— PROBLEM DESCRIPTION —
Count the lines in the entries below that mention the string "MITRE", then write that number by itself.

— EXCERPTED RECORDS —
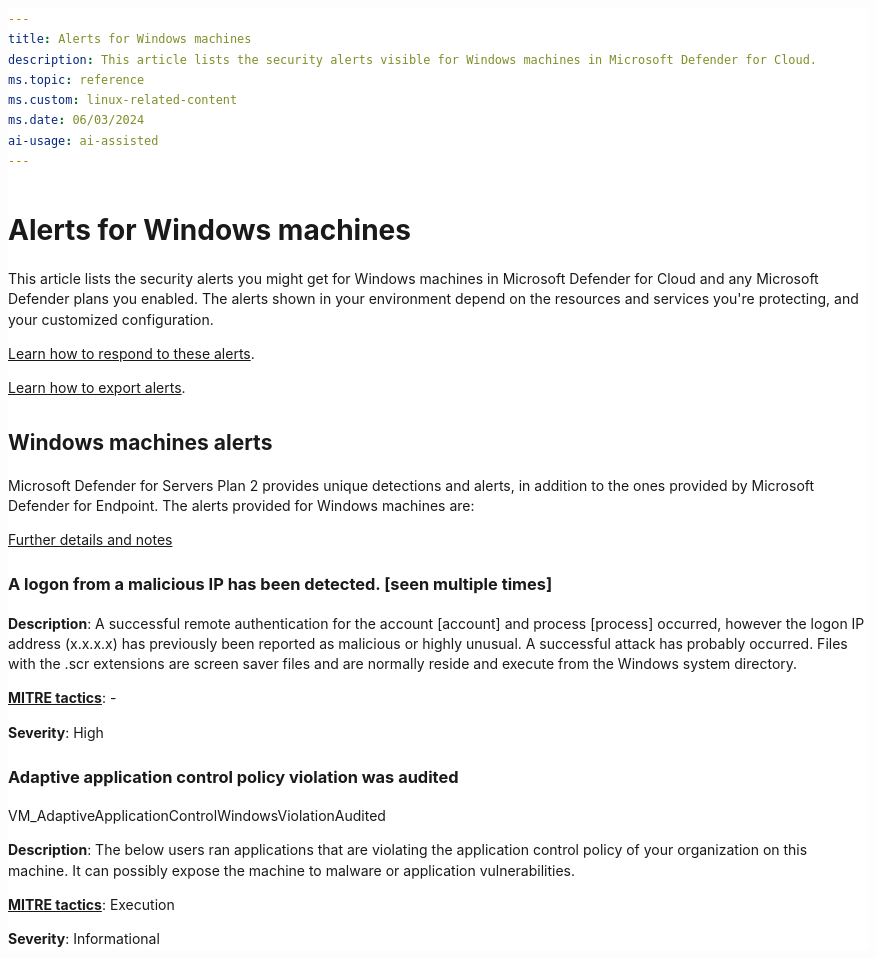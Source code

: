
 ```yaml
---
title: Alerts for Windows machines
description: This article lists the security alerts visible for Windows machines in Microsoft Defender for Cloud.
ms.topic: reference
ms.custom: linux-related-content
ms.date: 06/03/2024
ai-usage: ai-assisted
---
```


# Alerts for Windows machines

This article lists the security alerts you might get for Windows machines in Microsoft Defender for Cloud and any Microsoft Defender plans you enabled. The alerts shown in your environment depend on the resources and services you're protecting, and your customized configuration.  

[Learn how to respond to these alerts](managing-and-responding-alerts.yml).

[Learn how to export alerts](continuous-export.md).

## Windows machines alerts

Microsoft Defender for Servers Plan 2 provides unique detections and alerts, in addition to the ones provided by Microsoft Defender for Endpoint. The alerts provided for Windows machines are:

[Further details and notes](defender-for-servers-introduction.md)

### **A logon from a malicious IP has been detected. [seen multiple times]**

**Description**: A successful remote authentication for the account [account] and process [process] occurred, however the logon IP address (x.x.x.x) has previously been reported as malicious or highly unusual. A successful attack has probably occurred. Files with the .scr extensions are screen saver files and are normally reside and execute from the Windows system directory.

**[MITRE tactics](alerts-reference.md#mitre-attck-tactics)**: -

**Severity**: High

### **Adaptive application control policy violation was audited**

VM_AdaptiveApplicationControlWindowsViolationAudited

**Description**: The below users ran applications that are violating the application control policy of your organization on this machine. It can possibly expose the machine to malware or application vulnerabilities.

**[MITRE tactics](alerts-reference.md#mitre-attck-tactics)**: Execution

**Severity**: Informational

— ANSWER TO THE PROBLEM —
2